[The data Boundary: Start]
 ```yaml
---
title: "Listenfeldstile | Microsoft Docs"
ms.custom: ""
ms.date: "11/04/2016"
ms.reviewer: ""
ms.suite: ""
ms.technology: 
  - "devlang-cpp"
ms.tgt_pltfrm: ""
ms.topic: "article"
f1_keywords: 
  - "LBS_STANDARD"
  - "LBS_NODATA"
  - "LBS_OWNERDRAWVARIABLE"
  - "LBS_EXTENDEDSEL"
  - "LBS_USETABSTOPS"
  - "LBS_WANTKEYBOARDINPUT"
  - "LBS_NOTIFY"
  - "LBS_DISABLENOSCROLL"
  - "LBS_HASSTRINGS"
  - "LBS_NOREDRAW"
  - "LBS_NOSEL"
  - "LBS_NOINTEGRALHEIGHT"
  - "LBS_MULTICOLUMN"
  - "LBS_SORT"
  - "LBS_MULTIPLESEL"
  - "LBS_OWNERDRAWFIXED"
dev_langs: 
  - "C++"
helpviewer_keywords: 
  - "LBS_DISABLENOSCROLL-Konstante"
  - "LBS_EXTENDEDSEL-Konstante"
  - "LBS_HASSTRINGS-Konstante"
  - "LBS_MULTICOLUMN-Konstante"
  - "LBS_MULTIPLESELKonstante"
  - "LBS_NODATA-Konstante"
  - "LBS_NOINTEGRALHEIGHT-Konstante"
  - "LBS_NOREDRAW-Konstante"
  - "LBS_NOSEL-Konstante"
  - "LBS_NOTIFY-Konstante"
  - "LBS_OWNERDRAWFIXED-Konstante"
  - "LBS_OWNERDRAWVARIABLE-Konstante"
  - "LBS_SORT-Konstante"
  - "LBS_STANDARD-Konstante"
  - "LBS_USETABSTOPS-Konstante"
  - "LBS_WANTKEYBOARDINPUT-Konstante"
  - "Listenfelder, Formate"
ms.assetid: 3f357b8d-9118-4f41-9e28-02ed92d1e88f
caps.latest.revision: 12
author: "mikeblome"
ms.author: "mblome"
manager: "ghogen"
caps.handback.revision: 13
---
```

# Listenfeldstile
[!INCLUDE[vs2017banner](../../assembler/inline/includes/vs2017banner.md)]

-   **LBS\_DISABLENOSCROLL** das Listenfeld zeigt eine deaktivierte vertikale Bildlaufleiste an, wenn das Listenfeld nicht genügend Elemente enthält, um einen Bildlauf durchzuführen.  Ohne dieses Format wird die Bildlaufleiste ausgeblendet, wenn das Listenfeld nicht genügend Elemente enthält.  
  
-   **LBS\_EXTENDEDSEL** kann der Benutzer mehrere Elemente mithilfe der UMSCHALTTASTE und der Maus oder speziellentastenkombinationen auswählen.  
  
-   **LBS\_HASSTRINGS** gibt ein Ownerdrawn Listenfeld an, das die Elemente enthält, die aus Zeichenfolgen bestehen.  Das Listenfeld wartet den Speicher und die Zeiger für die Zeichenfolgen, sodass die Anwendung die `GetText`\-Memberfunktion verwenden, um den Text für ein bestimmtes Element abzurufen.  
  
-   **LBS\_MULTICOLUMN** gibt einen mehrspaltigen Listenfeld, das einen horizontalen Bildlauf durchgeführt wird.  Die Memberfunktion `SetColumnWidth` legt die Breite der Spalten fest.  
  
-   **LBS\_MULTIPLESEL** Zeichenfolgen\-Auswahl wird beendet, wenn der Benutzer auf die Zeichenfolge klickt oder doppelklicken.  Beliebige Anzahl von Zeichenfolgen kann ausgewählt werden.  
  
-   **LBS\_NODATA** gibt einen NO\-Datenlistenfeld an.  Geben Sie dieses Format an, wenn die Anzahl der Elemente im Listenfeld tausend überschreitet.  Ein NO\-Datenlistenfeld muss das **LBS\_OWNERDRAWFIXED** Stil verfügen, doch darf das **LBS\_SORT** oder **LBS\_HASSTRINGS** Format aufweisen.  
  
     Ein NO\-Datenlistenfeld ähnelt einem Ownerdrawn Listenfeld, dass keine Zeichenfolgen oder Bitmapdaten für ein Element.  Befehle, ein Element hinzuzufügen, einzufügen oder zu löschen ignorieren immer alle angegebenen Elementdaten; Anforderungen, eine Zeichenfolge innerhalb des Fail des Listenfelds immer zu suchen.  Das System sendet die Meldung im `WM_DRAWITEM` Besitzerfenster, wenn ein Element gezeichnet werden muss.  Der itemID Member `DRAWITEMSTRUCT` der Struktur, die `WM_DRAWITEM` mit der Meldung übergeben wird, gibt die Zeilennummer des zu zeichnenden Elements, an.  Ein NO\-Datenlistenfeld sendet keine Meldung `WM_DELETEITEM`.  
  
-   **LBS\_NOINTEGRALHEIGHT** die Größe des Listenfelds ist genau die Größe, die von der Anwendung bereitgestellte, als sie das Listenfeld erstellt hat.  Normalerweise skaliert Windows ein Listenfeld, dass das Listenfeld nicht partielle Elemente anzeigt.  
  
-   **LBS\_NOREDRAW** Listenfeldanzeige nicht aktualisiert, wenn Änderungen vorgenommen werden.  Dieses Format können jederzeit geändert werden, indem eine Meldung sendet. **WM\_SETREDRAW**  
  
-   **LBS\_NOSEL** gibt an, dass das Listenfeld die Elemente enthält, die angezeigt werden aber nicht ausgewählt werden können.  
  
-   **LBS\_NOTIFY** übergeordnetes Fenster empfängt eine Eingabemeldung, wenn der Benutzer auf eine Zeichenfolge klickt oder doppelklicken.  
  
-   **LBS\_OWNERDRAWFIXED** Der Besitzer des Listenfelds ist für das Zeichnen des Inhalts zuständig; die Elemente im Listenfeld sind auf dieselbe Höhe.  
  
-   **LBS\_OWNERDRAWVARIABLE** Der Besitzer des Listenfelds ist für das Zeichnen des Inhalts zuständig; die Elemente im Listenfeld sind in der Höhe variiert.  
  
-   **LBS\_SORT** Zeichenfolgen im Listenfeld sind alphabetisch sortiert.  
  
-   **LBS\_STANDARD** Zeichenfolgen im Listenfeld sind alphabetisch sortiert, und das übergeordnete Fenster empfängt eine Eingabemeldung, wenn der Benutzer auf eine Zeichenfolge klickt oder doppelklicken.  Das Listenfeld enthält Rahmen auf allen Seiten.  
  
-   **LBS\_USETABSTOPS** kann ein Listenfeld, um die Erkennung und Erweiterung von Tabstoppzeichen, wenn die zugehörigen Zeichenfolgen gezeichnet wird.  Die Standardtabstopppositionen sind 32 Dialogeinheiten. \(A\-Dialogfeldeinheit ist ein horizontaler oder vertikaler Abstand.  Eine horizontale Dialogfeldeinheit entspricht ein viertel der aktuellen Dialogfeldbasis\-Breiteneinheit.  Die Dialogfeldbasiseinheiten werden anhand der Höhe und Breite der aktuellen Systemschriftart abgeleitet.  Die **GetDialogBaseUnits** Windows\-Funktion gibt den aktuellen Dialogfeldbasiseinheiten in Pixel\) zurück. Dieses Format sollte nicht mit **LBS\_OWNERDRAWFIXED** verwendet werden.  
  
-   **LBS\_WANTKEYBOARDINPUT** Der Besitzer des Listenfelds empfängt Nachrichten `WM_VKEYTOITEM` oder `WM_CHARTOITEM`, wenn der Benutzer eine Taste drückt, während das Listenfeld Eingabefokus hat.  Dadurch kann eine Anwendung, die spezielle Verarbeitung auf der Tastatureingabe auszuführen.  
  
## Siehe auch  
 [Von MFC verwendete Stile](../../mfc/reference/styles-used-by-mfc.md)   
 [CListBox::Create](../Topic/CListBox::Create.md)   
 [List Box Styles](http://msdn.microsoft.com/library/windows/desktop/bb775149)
[The data Boundary: End]
_Requirement_. Where a line above holds the word "können", copy it.

_Finished exercise_.
-   **LBS\_NOREDRAW** Listenfeldanzeige nicht aktualisiert, wenn Änderungen vorgenommen werden.  Dieses Format können jederzeit geändert werden, indem eine Meldung sendet. **WM\_SETREDRAW**  
-   **LBS\_NOSEL** gibt an, dass das Listenfeld die Elemente enthält, die angezeigt werden aber nicht ausgewählt werden können.  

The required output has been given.